• Work to be completed
Look through the entries below and extract exactly the lines from the one containing "In a single-period" through the one containing "Em 1859 encontramos", ends included.

%%

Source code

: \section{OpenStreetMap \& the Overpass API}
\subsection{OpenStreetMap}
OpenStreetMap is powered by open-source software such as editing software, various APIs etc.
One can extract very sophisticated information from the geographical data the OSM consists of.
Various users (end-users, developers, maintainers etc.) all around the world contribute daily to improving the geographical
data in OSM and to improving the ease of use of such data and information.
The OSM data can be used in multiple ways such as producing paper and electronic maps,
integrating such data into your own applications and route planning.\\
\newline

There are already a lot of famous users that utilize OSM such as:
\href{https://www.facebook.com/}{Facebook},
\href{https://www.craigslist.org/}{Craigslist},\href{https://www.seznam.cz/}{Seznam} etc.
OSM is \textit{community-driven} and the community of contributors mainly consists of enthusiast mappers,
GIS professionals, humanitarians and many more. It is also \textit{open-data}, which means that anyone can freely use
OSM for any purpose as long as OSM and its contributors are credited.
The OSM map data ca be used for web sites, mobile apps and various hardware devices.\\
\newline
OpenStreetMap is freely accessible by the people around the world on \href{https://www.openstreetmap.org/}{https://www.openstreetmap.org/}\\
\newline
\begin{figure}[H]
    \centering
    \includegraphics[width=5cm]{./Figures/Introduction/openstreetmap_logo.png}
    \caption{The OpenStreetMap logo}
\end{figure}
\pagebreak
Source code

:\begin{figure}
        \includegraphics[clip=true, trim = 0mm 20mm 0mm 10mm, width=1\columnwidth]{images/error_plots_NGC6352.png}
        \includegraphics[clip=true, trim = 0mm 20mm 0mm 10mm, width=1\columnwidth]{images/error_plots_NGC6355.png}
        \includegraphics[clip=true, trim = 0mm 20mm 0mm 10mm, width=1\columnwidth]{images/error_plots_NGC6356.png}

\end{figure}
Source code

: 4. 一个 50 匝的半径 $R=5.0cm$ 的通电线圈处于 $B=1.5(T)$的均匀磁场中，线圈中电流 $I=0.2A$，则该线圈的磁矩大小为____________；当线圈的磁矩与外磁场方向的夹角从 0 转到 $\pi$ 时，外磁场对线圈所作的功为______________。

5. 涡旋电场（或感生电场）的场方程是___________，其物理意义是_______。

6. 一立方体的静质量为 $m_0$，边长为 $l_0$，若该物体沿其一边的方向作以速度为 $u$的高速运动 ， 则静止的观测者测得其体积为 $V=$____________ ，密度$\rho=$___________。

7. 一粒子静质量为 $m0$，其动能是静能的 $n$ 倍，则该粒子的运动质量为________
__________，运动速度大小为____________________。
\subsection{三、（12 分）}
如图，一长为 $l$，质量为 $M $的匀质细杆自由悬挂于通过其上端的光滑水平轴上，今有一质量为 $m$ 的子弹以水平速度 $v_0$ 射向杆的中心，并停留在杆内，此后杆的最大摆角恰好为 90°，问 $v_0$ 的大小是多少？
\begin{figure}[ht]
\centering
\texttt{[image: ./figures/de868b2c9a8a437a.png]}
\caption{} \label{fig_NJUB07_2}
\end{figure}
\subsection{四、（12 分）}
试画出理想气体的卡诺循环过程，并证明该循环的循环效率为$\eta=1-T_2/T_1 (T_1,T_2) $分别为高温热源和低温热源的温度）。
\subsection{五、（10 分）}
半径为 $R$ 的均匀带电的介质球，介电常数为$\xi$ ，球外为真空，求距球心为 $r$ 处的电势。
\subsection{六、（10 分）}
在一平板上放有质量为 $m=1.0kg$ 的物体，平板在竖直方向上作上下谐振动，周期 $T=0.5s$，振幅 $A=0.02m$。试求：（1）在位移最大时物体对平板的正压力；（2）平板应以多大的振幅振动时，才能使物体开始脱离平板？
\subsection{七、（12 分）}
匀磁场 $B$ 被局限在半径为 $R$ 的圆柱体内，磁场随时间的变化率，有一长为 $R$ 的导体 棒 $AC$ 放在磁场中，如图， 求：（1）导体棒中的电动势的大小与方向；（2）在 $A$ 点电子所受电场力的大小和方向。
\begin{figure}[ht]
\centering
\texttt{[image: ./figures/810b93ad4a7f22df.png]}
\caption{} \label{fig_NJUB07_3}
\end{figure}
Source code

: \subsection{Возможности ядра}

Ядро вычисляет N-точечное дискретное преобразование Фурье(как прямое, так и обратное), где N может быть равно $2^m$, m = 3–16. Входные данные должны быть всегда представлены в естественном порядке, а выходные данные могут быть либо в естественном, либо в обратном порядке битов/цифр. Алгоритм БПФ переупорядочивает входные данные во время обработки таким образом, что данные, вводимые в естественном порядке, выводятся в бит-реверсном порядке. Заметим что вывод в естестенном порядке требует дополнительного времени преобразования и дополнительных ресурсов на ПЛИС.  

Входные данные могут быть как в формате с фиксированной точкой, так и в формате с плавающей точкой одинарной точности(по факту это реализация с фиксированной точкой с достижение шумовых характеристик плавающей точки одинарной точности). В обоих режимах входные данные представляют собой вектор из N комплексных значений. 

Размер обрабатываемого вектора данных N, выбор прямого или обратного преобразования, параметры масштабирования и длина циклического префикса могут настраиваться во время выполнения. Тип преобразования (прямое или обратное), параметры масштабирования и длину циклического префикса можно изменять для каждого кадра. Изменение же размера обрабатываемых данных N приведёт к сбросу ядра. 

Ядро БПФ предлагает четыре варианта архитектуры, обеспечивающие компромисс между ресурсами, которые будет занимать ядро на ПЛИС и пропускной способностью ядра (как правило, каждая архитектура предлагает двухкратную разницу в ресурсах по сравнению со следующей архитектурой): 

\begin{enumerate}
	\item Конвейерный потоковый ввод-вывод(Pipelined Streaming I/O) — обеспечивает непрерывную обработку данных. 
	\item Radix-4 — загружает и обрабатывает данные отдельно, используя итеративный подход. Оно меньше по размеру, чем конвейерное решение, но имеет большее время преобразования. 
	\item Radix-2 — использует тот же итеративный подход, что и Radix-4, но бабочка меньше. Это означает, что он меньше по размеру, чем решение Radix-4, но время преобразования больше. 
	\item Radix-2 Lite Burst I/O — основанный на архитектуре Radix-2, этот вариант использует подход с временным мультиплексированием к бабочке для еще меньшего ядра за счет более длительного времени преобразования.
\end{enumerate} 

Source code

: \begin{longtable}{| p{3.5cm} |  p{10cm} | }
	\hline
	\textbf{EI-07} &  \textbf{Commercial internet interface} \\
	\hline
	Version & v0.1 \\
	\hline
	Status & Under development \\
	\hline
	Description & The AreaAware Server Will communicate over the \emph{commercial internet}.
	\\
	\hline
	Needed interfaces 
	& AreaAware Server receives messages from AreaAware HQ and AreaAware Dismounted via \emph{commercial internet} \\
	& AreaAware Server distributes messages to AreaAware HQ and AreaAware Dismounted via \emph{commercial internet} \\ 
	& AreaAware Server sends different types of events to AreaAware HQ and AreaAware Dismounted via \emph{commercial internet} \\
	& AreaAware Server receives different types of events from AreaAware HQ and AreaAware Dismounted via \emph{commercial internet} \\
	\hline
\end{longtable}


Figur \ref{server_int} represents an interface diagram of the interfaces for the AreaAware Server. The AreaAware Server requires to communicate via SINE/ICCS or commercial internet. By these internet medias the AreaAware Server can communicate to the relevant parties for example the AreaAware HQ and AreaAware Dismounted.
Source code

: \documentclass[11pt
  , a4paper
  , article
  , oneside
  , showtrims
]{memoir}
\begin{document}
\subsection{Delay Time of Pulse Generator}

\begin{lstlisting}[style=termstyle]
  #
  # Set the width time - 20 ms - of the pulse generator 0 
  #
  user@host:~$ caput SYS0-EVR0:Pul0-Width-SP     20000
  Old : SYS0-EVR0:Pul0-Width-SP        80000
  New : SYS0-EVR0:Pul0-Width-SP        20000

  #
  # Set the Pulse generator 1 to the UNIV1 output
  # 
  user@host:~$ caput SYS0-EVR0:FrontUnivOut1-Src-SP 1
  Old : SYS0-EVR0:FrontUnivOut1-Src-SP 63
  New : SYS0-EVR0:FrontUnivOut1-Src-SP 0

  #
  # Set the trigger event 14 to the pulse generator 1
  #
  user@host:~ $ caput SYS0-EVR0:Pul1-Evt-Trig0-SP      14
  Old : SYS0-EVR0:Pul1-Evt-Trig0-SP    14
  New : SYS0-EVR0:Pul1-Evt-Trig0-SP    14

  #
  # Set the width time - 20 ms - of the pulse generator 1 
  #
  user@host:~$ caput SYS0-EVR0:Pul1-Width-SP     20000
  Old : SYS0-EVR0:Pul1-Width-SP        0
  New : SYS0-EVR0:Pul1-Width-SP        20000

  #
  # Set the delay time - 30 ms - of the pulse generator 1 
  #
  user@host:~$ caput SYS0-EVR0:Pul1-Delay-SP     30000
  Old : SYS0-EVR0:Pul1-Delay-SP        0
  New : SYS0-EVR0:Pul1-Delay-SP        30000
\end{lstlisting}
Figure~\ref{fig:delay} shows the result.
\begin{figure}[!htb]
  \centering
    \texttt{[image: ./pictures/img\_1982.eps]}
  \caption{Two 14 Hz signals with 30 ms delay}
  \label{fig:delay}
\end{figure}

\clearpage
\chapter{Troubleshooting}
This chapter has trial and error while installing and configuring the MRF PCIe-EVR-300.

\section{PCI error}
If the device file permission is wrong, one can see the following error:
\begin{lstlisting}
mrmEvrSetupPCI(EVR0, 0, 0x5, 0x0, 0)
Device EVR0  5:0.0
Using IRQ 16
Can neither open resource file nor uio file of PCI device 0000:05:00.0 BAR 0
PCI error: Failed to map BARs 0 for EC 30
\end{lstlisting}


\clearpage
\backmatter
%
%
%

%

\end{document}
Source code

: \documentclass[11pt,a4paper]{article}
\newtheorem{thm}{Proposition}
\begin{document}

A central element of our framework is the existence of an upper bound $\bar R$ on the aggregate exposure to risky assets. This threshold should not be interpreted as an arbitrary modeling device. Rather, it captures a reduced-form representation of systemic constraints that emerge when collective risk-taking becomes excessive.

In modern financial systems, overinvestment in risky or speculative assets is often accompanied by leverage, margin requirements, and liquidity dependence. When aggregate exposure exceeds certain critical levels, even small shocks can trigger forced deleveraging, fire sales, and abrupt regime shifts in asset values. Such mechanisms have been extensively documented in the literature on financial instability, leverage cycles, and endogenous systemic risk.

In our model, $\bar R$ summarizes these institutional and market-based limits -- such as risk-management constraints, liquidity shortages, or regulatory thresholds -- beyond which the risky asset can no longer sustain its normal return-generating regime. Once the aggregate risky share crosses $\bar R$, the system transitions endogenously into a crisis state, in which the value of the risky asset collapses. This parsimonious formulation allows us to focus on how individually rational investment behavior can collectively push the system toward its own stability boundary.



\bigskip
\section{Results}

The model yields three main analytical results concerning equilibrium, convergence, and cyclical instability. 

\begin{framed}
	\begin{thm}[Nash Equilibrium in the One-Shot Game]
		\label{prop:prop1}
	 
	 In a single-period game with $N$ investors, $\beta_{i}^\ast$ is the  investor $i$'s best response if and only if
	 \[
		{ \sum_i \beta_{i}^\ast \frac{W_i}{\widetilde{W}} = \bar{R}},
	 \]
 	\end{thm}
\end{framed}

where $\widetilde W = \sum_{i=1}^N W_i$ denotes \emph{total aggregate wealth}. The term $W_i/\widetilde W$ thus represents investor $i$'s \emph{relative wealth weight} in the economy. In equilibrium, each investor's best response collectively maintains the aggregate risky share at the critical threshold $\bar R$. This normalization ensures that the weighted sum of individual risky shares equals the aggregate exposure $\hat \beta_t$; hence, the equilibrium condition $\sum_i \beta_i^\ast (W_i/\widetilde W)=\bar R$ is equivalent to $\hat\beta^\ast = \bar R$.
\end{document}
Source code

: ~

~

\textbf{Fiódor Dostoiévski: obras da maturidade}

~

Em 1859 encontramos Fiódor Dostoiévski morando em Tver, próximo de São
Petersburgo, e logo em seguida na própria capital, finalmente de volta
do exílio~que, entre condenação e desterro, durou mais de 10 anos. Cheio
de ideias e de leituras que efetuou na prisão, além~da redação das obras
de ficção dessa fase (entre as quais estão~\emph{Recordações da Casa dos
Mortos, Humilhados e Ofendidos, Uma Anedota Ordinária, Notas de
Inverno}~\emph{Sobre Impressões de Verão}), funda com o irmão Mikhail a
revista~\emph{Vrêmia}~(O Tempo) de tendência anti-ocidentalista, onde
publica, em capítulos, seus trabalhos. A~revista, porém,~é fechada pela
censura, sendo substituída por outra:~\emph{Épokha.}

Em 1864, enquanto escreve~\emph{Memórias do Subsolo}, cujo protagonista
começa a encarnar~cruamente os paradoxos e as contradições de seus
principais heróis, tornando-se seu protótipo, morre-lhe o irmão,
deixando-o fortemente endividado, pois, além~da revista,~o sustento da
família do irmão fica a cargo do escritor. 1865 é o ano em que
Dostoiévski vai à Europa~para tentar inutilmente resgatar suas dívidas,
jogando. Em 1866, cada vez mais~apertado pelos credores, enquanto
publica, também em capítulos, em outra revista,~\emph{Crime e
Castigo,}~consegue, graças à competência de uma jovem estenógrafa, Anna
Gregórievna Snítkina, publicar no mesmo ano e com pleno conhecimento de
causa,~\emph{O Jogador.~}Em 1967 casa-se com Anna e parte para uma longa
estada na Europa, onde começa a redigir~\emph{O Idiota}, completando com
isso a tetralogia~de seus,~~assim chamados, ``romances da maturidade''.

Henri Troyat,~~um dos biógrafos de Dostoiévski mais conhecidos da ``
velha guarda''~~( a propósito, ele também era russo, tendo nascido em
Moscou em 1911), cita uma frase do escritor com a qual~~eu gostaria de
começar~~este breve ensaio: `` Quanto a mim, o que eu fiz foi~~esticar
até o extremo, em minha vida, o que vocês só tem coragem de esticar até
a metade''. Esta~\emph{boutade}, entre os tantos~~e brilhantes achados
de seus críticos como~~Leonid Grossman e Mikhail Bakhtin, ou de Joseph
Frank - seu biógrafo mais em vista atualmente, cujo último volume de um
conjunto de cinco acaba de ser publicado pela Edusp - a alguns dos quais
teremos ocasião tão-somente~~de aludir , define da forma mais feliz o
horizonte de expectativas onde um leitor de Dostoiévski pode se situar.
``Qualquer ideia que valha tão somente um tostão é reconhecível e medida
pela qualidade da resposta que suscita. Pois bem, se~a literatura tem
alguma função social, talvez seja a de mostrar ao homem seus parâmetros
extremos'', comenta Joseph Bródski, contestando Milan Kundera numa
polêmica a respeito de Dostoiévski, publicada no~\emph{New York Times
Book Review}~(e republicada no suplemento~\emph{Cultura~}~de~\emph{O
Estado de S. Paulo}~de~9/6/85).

%%

• Your solution
	 In a single-period game with $N$ investors, $\beta_{i}^\ast$ is the  investor $i$'s best response if and only if
	 \[
		{ \sum_i \beta_{i}^\ast \frac{W_i}{\widetilde{W}} = \bar{R}},
	 \]
 	\end{thm}
\end{framed}

where $\widetilde W = \sum_{i=1}^N W_i$ denotes \emph{total aggregate wealth}. The term $W_i/\widetilde W$ thus represents investor $i$'s \emph{relative wealth weight} in the economy. In equilibrium, each investor's best response collectively maintains the aggregate risky share at the critical threshold $\bar R$. This normalization ensures that the weighted sum of individual risky shares equals the aggregate exposure $\hat \beta_t$; hence, the equilibrium condition $\sum_i \beta_i^\ast (W_i/\widetilde W)=\bar R$ is equivalent to $\hat\beta^\ast = \bar R$.
\end{document}
Source code

: ~

~

\textbf{Fiódor Dostoiévski: obras da maturidade}

~

Em 1859 encontramos Fiódor Dostoiévski morando em Tver, próximo de São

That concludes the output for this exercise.